B. Canvas Frames

time limit per test

2 seconds

memory limit per test

256 megabytes

input

standard input

output

standard output

Nicholas, a painter is going to paint several new canvases. Nicholas is sure that the canvases will turn out so great that each one will need framing and being hung on the wall. Frames are what Nicholas decided to begin with.

Nicholas has n sticks whose lengths equal a₁, a₂, ... a_n. Nicholas does not want to break the sticks or glue them together.

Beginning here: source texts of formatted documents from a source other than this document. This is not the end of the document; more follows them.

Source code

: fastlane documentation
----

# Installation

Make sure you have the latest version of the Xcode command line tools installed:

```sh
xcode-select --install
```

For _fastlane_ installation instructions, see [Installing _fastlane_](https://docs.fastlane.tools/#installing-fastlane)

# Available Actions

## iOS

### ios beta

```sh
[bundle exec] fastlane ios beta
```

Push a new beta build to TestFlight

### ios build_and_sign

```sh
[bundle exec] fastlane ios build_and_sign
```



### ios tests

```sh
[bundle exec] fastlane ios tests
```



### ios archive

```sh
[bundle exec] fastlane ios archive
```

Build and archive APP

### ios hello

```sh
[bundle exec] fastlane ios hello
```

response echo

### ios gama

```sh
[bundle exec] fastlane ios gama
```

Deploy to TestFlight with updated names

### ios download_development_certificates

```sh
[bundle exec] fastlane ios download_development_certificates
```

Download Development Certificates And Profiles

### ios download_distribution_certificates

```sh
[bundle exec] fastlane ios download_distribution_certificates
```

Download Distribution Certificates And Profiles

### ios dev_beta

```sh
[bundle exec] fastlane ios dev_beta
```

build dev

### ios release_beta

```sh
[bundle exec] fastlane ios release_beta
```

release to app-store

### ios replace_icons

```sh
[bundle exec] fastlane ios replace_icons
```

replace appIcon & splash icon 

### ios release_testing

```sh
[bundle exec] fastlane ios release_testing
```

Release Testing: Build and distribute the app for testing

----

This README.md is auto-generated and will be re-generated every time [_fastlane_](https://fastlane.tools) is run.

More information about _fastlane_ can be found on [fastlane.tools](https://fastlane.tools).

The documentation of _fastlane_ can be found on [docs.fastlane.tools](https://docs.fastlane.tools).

To make a h × w-sized frame, he needs two sticks whose lengths equal h and two sticks whose lengths equal w. Specifically, to make a square frame (when h = w), he needs four sticks of the same length.

Now Nicholas wants to make from the sticks that he has as many frames as possible; to be able to paint as many canvases as possible to fill the frames. Help him in this uneasy task. Note that it is not necessary to use all the sticks Nicholas has.

Input

The first line contains an integer n (1 ≤ n ≤ 100) — the number of sticks. The second line contains n space-separated integers. The i-th integer equals the length of the i-th stick a_i (1 ≤ a_i ≤ 100).

Output

Print the single number — the maximum number of frames Nicholas can make for his future canvases.

Sample test(s)

input

5
2 4 3 2 3

output

1

input

13
2 2 4 4 4 4 6 6 6 7 7 9 9

output

3

input

4
3 3 3 5

output

0

解题说明：此题就是判断有多少对相同的数字，这里由于范围较小，可以用数组来保存次数

#include<cstdio>
#include<iostream>
#include<algorithm>
#include<cstring>
#include<cmath>
using namespace std;

int main()
{
	int n,i,temp;
	int count;
	int flag;
	int a[101];
	for(i=0;i<101;i++)
	{
		a[i]=0;
	}
	scanf("%d",&n);
	for(i=0;i<n;i++)
	{
		scanf("%d",&temp);
		a[temp]++;
	}
	flag=0;
	count=0;
	for(i=0;i<101;i++)
	{
		if(a[i]>=2)
		{
			a[i]-=2;
			if(flag<2)
			{
				flag++;
			}
			if(flag==2)
			{
				count++;
				flag=0;
			}
			if(a[i]>=2)
			{
				i--;
			}
		}
	}
	printf("%d\n",count);
	return 0;
}